Hey, big spender!

Men love to prove their worth through their wallet. And even the most independent woman among us will let them – who’d say no to unexpected gifts and lavish gestures? The woman who has to foot the bill, that’s who…

Posted: 02.03.12

There’s a line in Respect, Aretha Franklin’s seminal girl power anthem, that doesn’t sit right: I’m gonna give you all of my money. Now, when Otis Redding sings his version, the sentiment is commendable. Good man, working hard to support his loved one. But when Aretha sings it, you have to wonder: Why are you giving him any of your money? Get a grip girlfriend!
It wasn’t so long ago that this wasn’t an issue for us. The last generation of Asian women were happy to tend to the tawwa while the man brought home the benguin, but it’s a very different kettle of fish these days. We earn our own living and see it as a mark of our independence to pay our own way. It’s hard enough being emotionally reliant on a man let alone being financially dependant on him too! In an ideal world he’d say: great, let’s both pool our resources together and achieve great things. Or even: you pay your way, I pay mine, let’s splash out in the middle. What we don’t expect, however, is to be left counting the cost because we ended up with a man like one of these…
After years of being fobbed off with Hallmarks, Interflora and Milk Tray, it’s nice to get gifts that are more thoughtful than they are expensive. After all, when was the last time a guy made you a card from scratch? Until you realise that when he says ‘money doesn’t matter’, it’s because he doesn’t have any. Be wary when he asks you to buy Pritt stick a few days before your birthday…

Quid Pro Quo Man
Here’s a neat trick. When you start dating, he pays for everything. He’s established himself as Mr Generous from the outset. At some point you say it’s only fair that you treat him for a change and, after much insistence on your part, he caves in by letting you pay. Then a year goes by and you realise you’re still paying…

Beyond Mean Man
We all go wow when we get things that are above and beyond a man’s means, but not at the expense of him being strapped for cash for the rest of the month. In his head, he’s just spent all his cash on you, so when you point out you’d rather he could cater for his side of the bargain than claim bankruptcy, he’s bound to feel bitter. Until he has some money again and makes it up to you by treating you, leaving you worried about accepting it, meaning he’ll get the hump again = vicious!

Miserly Guts
It feels secure to find a man that’s good with finances. Women are legendary spendthrifts (don’t blame us, it’s those never-ending sales) and it’s grounding to have a man that ensures there’s no scrimping in the rainy days leading up to payday. Except you’re the type to cry ‘to hell with it’ when you’re loaded and he never does, which means if you want to push the boat out – you’ll have to foot the bill.
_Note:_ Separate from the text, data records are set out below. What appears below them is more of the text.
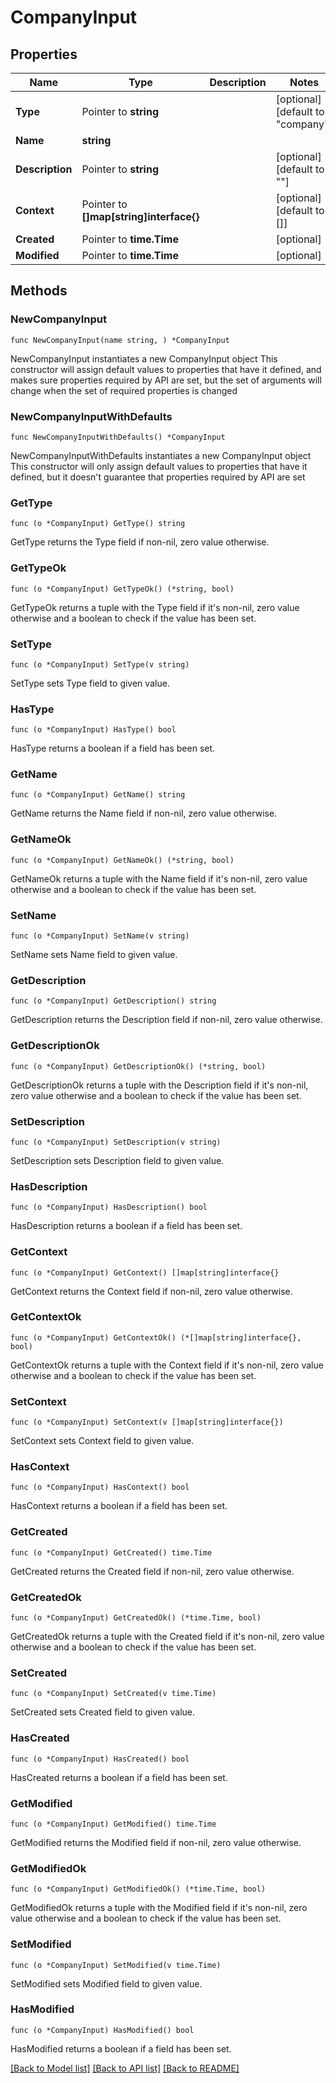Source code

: # CompanyInput

## Properties

Name | Type | Description | Notes
------------ | ------------- | ------------- | -------------
**Type** | Pointer to **string** |  | [optional] [default to "company"]
**Name** | **string** |  | 
**Description** | Pointer to **string** |  | [optional] [default to ""]
**Context** | Pointer to **[]map[string]interface{}** |  | [optional] [default to []]
**Created** | Pointer to **time.Time** |  | [optional] 
**Modified** | Pointer to **time.Time** |  | [optional] 

## Methods

### NewCompanyInput

`func NewCompanyInput(name string, ) *CompanyInput`

NewCompanyInput instantiates a new CompanyInput object
This constructor will assign default values to properties that have it defined,
and makes sure properties required by API are set, but the set of arguments
will change when the set of required properties is changed

### NewCompanyInputWithDefaults

`func NewCompanyInputWithDefaults() *CompanyInput`

NewCompanyInputWithDefaults instantiates a new CompanyInput object
This constructor will only assign default values to properties that have it defined,
but it doesn't guarantee that properties required by API are set

### GetType

`func (o *CompanyInput) GetType() string`

GetType returns the Type field if non-nil, zero value otherwise.

### GetTypeOk

`func (o *CompanyInput) GetTypeOk() (*string, bool)`

GetTypeOk returns a tuple with the Type field if it's non-nil, zero value otherwise
and a boolean to check if the value has been set.

### SetType

`func (o *CompanyInput) SetType(v string)`

SetType sets Type field to given value.

### HasType

`func (o *CompanyInput) HasType() bool`

HasType returns a boolean if a field has been set.

### GetName

`func (o *CompanyInput) GetName() string`

GetName returns the Name field if non-nil, zero value otherwise.

### GetNameOk

`func (o *CompanyInput) GetNameOk() (*string, bool)`

GetNameOk returns a tuple with the Name field if it's non-nil, zero value otherwise
and a boolean to check if the value has been set.

### SetName

`func (o *CompanyInput) SetName(v string)`

SetName sets Name field to given value.


### GetDescription

`func (o *CompanyInput) GetDescription() string`

GetDescription returns the Description field if non-nil, zero value otherwise.

### GetDescriptionOk

`func (o *CompanyInput) GetDescriptionOk() (*string, bool)`

GetDescriptionOk returns a tuple with the Description field if it's non-nil, zero value otherwise
and a boolean to check if the value has been set.

### SetDescription

`func (o *CompanyInput) SetDescription(v string)`

SetDescription sets Description field to given value.

### HasDescription

`func (o *CompanyInput) HasDescription() bool`

HasDescription returns a boolean if a field has been set.

### GetContext

`func (o *CompanyInput) GetContext() []map[string]interface{}`

GetContext returns the Context field if non-nil, zero value otherwise.

### GetContextOk

`func (o *CompanyInput) GetContextOk() (*[]map[string]interface{}, bool)`

GetContextOk returns a tuple with the Context field if it's non-nil, zero value otherwise
and a boolean to check if the value has been set.

### SetContext

`func (o *CompanyInput) SetContext(v []map[string]interface{})`

SetContext sets Context field to given value.

### HasContext

`func (o *CompanyInput) HasContext() bool`

HasContext returns a boolean if a field has been set.

### GetCreated

`func (o *CompanyInput) GetCreated() time.Time`

GetCreated returns the Created field if non-nil, zero value otherwise.

### GetCreatedOk

`func (o *CompanyInput) GetCreatedOk() (*time.Time, bool)`

GetCreatedOk returns a tuple with the Created field if it's non-nil, zero value otherwise
and a boolean to check if the value has been set.

### SetCreated

`func (o *CompanyInput) SetCreated(v time.Time)`

SetCreated sets Created field to given value.

### HasCreated

`func (o *CompanyInput) HasCreated() bool`

HasCreated returns a boolean if a field has been set.

### GetModified

`func (o *CompanyInput) GetModified() time.Time`

GetModified returns the Modified field if non-nil, zero value otherwise.

### GetModifiedOk

`func (o *CompanyInput) GetModifiedOk() (*time.Time, bool)`

GetModifiedOk returns a tuple with the Modified field if it's non-nil, zero value otherwise
and a boolean to check if the value has been set.

### SetModified

`func (o *CompanyInput) SetModified(v time.Time)`

SetModified sets Modified field to given value.

### HasModified

`func (o *CompanyInput) HasModified() bool`

HasModified returns a boolean if a field has been set.


[[Back to Model list]](../README.md#documentation-for-models) [[Back to API list]](../README.md#documentation-for-api-endpoints) [[Back to README]](../README.md)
• You don’t want to be an accountant, but there’s no harm in keeping track of who spends what.
• Keeping a book might also help him see a pattern in his spending that he can watch out for next time.
• Don’t be a lender. If he’s strapped for cash and you do loan him some, make sure you get it back in full.
• Get him to study his bank statements carefully. Hook him up to online banking so he can make daily checks.
• Introduce him to this wonderful thing called saving!
• Cutting down on a vice can show how much he saves.
• Drill home the message: if you can’t afford it, you don’t get it!